The first site is the former Solvay Coke and Gas Company. The site is located along Kinnikinnick Avenue flanked by the harbor to the east, the river to the south and the Amtrak rail corridor to the west. The only access is on Greenfield Avenue. Originally named Milwaukee Coke and Gas, it was incorporated in 1902. Solvay supplied Milwaukee with gas for gas lights and produced coke for steel production. At its peak, Solvay operated as many as 200 coke ovens 24 hours a day turning millions of tons of coal into coke and gas. A portion of the site was also used for tanning. The plant was shuttered in 1983 and mostly demolished between 2003 and 2005. The office building, machine shop and other small structures remain, but the building containing the coke ovens has been reduced to a pile of rubble with only the two partially demolished smokestacks remaining.

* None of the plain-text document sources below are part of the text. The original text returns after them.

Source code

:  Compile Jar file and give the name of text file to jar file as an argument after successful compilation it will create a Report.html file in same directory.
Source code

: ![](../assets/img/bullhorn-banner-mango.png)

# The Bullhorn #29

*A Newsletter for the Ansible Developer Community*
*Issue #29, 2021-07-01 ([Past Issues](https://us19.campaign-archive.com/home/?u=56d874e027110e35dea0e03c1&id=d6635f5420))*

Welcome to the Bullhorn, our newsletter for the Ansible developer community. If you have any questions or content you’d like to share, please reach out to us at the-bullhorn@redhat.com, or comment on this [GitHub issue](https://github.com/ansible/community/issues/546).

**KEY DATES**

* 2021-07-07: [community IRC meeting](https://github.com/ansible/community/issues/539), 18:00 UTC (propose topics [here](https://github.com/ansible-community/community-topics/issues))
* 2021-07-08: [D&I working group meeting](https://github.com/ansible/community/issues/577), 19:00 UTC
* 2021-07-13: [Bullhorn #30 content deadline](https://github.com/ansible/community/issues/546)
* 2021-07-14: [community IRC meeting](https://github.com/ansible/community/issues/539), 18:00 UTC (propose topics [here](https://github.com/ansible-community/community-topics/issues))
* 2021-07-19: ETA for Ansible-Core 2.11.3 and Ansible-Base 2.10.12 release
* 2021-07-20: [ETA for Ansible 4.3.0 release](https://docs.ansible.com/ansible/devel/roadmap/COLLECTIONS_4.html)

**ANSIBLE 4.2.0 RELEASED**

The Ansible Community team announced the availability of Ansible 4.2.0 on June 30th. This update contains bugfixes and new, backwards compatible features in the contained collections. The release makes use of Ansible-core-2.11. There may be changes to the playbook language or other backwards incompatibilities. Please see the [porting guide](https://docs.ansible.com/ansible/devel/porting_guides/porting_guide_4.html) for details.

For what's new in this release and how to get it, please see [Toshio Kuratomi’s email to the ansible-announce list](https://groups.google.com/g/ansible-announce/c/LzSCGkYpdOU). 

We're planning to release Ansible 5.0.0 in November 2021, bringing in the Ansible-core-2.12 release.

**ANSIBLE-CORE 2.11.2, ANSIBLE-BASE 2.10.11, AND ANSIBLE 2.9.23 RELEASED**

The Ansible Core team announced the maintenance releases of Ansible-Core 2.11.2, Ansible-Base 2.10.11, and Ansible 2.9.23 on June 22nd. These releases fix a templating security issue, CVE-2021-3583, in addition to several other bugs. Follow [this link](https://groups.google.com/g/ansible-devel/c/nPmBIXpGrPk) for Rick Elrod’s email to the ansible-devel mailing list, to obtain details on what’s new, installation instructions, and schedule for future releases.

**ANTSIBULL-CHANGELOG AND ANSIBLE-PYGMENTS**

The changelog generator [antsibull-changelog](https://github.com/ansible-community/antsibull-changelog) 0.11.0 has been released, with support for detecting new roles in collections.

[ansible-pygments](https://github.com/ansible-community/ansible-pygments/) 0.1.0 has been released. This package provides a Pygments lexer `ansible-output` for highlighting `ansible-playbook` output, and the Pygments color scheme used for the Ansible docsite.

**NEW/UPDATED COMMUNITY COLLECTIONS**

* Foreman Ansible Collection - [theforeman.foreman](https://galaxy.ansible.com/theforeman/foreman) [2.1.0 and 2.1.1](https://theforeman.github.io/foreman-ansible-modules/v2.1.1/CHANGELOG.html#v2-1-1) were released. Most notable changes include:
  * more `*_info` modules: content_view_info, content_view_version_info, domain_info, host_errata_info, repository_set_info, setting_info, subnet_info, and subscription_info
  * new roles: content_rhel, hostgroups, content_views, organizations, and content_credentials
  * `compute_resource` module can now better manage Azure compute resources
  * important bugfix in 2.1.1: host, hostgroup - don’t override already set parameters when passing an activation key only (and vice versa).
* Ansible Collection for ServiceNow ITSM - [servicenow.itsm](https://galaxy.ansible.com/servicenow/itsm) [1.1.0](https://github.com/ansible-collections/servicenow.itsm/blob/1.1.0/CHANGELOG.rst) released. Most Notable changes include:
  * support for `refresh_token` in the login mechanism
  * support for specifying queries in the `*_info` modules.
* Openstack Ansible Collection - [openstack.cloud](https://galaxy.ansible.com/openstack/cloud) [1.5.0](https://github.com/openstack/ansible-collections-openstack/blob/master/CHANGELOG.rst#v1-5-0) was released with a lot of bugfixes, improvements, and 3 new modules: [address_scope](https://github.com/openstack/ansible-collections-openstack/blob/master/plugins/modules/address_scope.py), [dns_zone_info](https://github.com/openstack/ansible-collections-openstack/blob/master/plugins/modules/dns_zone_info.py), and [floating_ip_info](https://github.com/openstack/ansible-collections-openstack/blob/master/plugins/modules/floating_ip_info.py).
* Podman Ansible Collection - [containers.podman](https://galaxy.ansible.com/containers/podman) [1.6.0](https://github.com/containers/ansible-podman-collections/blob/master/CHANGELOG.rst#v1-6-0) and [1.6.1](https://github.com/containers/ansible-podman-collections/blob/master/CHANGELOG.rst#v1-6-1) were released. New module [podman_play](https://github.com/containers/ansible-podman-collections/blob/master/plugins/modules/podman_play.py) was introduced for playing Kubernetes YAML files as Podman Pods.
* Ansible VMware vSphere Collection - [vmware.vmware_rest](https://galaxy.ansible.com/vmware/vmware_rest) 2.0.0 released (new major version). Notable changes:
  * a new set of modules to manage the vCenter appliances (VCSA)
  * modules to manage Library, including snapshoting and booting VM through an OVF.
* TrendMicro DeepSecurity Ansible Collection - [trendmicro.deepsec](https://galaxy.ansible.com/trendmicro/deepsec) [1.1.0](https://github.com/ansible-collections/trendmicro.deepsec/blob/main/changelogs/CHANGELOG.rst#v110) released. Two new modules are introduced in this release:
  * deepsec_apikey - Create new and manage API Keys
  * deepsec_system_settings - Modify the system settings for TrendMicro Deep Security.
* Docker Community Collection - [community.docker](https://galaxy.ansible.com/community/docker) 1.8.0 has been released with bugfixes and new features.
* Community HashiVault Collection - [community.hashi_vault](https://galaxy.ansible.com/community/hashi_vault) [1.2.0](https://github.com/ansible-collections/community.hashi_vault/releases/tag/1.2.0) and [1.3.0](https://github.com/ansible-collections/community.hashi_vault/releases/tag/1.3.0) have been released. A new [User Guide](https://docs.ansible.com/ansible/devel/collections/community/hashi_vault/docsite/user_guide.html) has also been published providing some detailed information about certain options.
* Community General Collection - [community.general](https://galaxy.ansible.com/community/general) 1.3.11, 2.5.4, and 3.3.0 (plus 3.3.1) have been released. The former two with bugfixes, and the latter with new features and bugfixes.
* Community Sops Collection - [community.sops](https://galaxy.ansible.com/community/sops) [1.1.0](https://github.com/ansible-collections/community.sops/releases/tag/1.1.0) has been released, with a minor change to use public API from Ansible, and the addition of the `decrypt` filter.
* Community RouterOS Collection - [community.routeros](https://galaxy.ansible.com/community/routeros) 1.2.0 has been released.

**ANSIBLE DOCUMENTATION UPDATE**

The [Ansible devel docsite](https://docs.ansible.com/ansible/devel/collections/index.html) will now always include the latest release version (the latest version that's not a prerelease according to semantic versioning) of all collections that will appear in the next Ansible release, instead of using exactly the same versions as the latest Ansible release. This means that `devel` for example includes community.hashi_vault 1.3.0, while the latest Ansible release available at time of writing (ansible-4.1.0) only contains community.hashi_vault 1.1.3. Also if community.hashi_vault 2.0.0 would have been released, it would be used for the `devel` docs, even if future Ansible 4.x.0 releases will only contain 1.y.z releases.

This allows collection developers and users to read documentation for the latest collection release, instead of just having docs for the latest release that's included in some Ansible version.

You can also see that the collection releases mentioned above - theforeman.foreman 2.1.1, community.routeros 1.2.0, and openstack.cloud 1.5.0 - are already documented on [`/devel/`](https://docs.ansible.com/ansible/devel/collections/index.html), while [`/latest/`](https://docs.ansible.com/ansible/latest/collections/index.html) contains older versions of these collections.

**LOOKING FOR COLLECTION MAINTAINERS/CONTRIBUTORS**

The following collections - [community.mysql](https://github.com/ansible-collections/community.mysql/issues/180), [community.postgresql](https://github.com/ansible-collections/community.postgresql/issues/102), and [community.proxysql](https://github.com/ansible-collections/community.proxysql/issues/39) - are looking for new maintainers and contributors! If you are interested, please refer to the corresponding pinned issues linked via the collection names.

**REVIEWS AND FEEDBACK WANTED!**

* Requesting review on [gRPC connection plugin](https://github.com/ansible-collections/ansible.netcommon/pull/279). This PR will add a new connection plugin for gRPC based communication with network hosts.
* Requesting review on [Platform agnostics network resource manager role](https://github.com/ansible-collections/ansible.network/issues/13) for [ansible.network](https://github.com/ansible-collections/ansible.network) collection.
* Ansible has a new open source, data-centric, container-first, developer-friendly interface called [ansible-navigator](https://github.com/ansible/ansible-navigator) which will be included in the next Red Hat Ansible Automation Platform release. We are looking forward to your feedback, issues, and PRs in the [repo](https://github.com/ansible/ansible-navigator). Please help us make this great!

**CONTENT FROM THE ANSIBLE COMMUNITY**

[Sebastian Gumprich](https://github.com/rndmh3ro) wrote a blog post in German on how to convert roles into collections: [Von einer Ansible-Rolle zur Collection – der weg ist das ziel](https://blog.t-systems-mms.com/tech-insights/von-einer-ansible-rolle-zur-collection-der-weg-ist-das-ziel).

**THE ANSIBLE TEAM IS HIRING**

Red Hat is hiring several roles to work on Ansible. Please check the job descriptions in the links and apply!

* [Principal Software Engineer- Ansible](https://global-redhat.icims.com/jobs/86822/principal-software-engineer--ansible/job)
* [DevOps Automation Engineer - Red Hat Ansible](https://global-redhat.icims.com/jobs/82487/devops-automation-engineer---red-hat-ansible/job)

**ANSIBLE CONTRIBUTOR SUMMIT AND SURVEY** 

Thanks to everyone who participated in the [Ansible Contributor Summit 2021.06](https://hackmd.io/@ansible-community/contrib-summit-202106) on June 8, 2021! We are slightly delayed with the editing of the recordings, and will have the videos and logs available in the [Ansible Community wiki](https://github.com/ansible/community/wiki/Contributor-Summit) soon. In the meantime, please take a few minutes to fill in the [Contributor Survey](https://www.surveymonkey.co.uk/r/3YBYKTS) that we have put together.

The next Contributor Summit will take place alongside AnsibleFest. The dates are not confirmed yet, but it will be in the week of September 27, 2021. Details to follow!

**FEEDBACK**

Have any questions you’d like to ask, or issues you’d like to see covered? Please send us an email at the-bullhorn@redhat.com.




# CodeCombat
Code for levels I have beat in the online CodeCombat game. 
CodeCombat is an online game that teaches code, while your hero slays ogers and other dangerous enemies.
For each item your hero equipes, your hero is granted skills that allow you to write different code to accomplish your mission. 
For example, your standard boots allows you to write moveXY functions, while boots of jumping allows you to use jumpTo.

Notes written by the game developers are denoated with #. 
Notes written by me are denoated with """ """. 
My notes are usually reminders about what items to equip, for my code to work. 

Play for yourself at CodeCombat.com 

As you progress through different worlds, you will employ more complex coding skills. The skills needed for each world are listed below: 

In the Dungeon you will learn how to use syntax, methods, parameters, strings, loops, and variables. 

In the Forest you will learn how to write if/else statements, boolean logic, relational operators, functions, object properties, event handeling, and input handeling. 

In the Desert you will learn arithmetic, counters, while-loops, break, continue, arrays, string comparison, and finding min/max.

As can be expected with a heavy industrial and tanning use, the site is heaving contaminated with mercury, arsenic, cyanide and cancer-causing polynuclear aromatic hydrocarbons. The contamination is spread over the entire site and the silt along the Kinnikinnick River has burred contaminates and has a ‘no anchor’ rule as to not stir it up. A Superfund Alternative Site, the ‘brownfield’ will require enormous clean-up before it is able to be reused.

The site exchanged hands a number of times in the 1990s and 2000s with the intent to turn the site into residential use, the most recent proposal had 14, 20 story towers valued at $1.5 billion. Seemingly with each new owner, more of the site was removed, particularly in 2004 with the removal of the main gas facility. That particular demolition was done negligently and haphazardly and released asbestos into the environment and left the rubble on the site, resulting in a $275,000 fine. The current owner, Golden Marina Causeway, LLC, seems disinterested in doing anything with the site and is currently tax delinquent. For all intents and purposes, the site is abandoned and given the current economic situation it is unlikely to be redeveloped for residential use. I propose to maintain the industrial context with a project which preserves the remaining office building and perhaps the smokestack and reinvents the site for a new purpose. The site would also make connections to the south side across the Kinnikinnick River, to the west across or under the railway corridor, and to the east with a new harbor area.